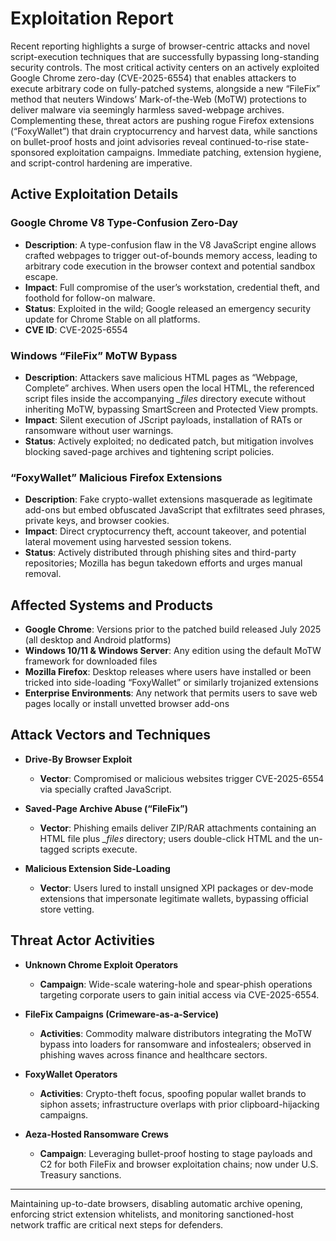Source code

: # Exploitation Report

Recent reporting highlights a surge of browser-centric attacks and novel script-execution techniques that are successfully bypassing long-standing security controls. The most critical activity centers on an actively exploited Google Chrome zero-day (CVE-2025-6554) that enables attackers to execute arbitrary code on fully-patched systems, alongside a new “FileFix” method that neuters Windows’ Mark-of-the-Web (MoTW) protections to deliver malware via seemingly harmless saved-webpage archives. Complementing these, threat actors are pushing rogue Firefox extensions (“FoxyWallet”) that drain cryptocurrency and harvest data, while sanctions on bullet-proof hosts and joint advisories reveal continued-to-rise state-sponsored exploitation campaigns. Immediate patching, extension hygiene, and script-control hardening are imperative.

## Active Exploitation Details

### Google Chrome V8 Type-Confusion Zero-Day
- **Description**: A type-confusion flaw in the V8 JavaScript engine allows crafted webpages to trigger out-of-bounds memory access, leading to arbitrary code execution in the browser context and potential sandbox escape.  
- **Impact**: Full compromise of the user’s workstation, credential theft, and foothold for follow-on malware.  
- **Status**: Exploited in the wild; Google released an emergency security update for Chrome Stable on all platforms.  
- **CVE ID**: CVE-2025-6554  

### Windows “FileFix” MoTW Bypass
- **Description**: Attackers save malicious HTML pages as “Webpage, Complete” archives. When users open the local HTML, the referenced script files inside the accompanying *_files* directory execute without inheriting MoTW, bypassing SmartScreen and Protected View prompts.  
- **Impact**: Silent execution of JScript payloads, installation of RATs or ransomware without user warnings.  
- **Status**: Actively exploited; no dedicated patch, but mitigation involves blocking saved-page archives and tightening script policies.  

### “FoxyWallet” Malicious Firefox Extensions
- **Description**: Fake crypto-wallet extensions masquerade as legitimate add-ons but embed obfuscated JavaScript that exfiltrates seed phrases, private keys, and browser cookies.  
- **Impact**: Direct cryptocurrency theft, account takeover, and potential lateral movement using harvested session tokens.  
- **Status**: Actively distributed through phishing sites and third-party repositories; Mozilla has begun takedown efforts and urges manual removal.  

## Affected Systems and Products

- **Google Chrome**: Versions prior to the patched build released July 2025 (all desktop and Android platforms)  
- **Windows 10/11 & Windows Server**: Any edition using the default MoTW framework for downloaded files  
- **Mozilla Firefox**: Desktop releases where users have installed or been tricked into side-loading “FoxyWallet” or similarly trojanized extensions  
- **Enterprise Environments**: Any network that permits users to save web pages locally or install unvetted browser add-ons  

## Attack Vectors and Techniques

- **Drive-By Browser Exploit**  
  - **Vector**: Compromised or malicious websites trigger CVE-2025-6554 via specially crafted JavaScript.  

- **Saved-Page Archive Abuse (“FileFix”)**  
  - **Vector**: Phishing emails deliver ZIP/RAR attachments containing an HTML file plus *_files* directory; users double-click HTML and the un-tagged scripts execute.  

- **Malicious Extension Side-Loading**  
  - **Vector**: Users lured to install unsigned XPI packages or dev-mode extensions that impersonate legitimate wallets, bypassing official store vetting.  

## Threat Actor Activities

- **Unknown Chrome Exploit Operators**  
  - **Campaign**: Wide-scale watering-hole and spear-phish operations targeting corporate users to gain initial access via CVE-2025-6554.  

- **FileFix Campaigns (Crimeware-as-a-Service)**  
  - **Activities**: Commodity malware distributors integrating the MoTW bypass into loaders for ransomware and infostealers; observed in phishing waves across finance and healthcare sectors.  

- **FoxyWallet Operators**  
  - **Activities**: Crypto-theft focus, spoofing popular wallet brands to siphon assets; infrastructure overlaps with prior clipboard-hijacking campaigns.  

- **Aeza-Hosted Ransomware Crews**  
  - **Campaign**: Leveraging bullet-proof hosting to stage payloads and C2 for both FileFix and browser exploitation chains; now under U.S. Treasury sanctions.  

---

Maintaining up-to-date browsers, disabling automatic archive opening, enforcing strict extension whitelists, and monitoring sanctioned-host network traffic are critical next steps for defenders.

◆ ◆ ◆ ◆

## What you have to do
Reproduce the material above in full, images excluded.

## Your response
Source code

: # Exploitation Report

Recent reporting highlights a surge of browser-centric attacks and novel script-execution techniques that are successfully bypassing long-standing security controls. The most critical activity centers on an actively exploited Google Chrome zero-day (CVE-2025-6554) that enables attackers to execute arbitrary code on fully-patched systems, alongside a new “FileFix” method that neuters Windows’ Mark-of-the-Web (MoTW) protections to deliver malware via seemingly harmless saved-webpage archives. Complementing these, threat actors are pushing rogue Firefox extensions (“FoxyWallet”) that drain cryptocurrency and harvest data, while sanctions on bullet-proof hosts and joint advisories reveal continued-to-rise state-sponsored exploitation campaigns. Immediate patching, extension hygiene, and script-control hardening are imperative.

## Active Exploitation Details

### Google Chrome V8 Type-Confusion Zero-Day
- **Description**: A type-confusion flaw in the V8 JavaScript engine allows crafted webpages to trigger out-of-bounds memory access, leading to arbitrary code execution in the browser context and potential sandbox escape.  
- **Impact**: Full compromise of the user’s workstation, credential theft, and foothold for follow-on malware.  
- **Status**: Exploited in the wild; Google released an emergency security update for Chrome Stable on all platforms.  
- **CVE ID**: CVE-2025-6554  

### Windows “FileFix” MoTW Bypass
- **Description**: Attackers save malicious HTML pages as “Webpage, Complete” archives. When users open the local HTML, the referenced script files inside the accompanying *_files* directory execute without inheriting MoTW, bypassing SmartScreen and Protected View prompts.  
- **Impact**: Silent execution of JScript payloads, installation of RATs or ransomware without user warnings.  
- **Status**: Actively exploited; no dedicated patch, but mitigation involves blocking saved-page archives and tightening script policies.  

### “FoxyWallet” Malicious Firefox Extensions
- **Description**: Fake crypto-wallet extensions masquerade as legitimate add-ons but embed obfuscated JavaScript that exfiltrates seed phrases, private keys, and browser cookies.  
- **Impact**: Direct cryptocurrency theft, account takeover, and potential lateral movement using harvested session tokens.  
- **Status**: Actively distributed through phishing sites and third-party repositories; Mozilla has begun takedown efforts and urges manual removal.  

## Affected Systems and Products

- **Google Chrome**: Versions prior to the patched build released July 2025 (all desktop and Android platforms)  
- **Windows 10/11 & Windows Server**: Any edition using the default MoTW framework for downloaded files  
- **Mozilla Firefox**: Desktop releases where users have installed or been tricked into side-loading “FoxyWallet” or similarly trojanized extensions  
- **Enterprise Environments**: Any network that permits users to save web pages locally or install unvetted browser add-ons  

## Attack Vectors and Techniques

- **Drive-By Browser Exploit**  
  - **Vector**: Compromised or malicious websites trigger CVE-2025-6554 via specially crafted JavaScript.  

- **Saved-Page Archive Abuse (“FileFix”)**  
  - **Vector**: Phishing emails deliver ZIP/RAR attachments containing an HTML file plus *_files* directory; users double-click HTML and the un-tagged scripts execute.  

- **Malicious Extension Side-Loading**  
  - **Vector**: Users lured to install unsigned XPI packages or dev-mode extensions that impersonate legitimate wallets, bypassing official store vetting.  

## Threat Actor Activities

- **Unknown Chrome Exploit Operators**  
  - **Campaign**: Wide-scale watering-hole and spear-phish operations targeting corporate users to gain initial access via CVE-2025-6554.  

- **FileFix Campaigns (Crimeware-as-a-Service)**  
  - **Activities**: Commodity malware distributors integrating the MoTW bypass into loaders for ransomware and infostealers; observed in phishing waves across finance and healthcare sectors.  

- **FoxyWallet Operators**  
  - **Activities**: Crypto-theft focus, spoofing popular wallet brands to siphon assets; infrastructure overlaps with prior clipboard-hijacking campaigns.  

- **Aeza-Hosted Ransomware Crews**  
  - **Campaign**: Leveraging bullet-proof hosting to stage payloads and C2 for both FileFix and browser exploitation chains; now under U.S. Treasury sanctions.  

---

Maintaining up-to-date browsers, disabling automatic archive opening, enforcing strict extension whitelists, and monitoring sanctioned-host network traffic are critical next steps for defenders.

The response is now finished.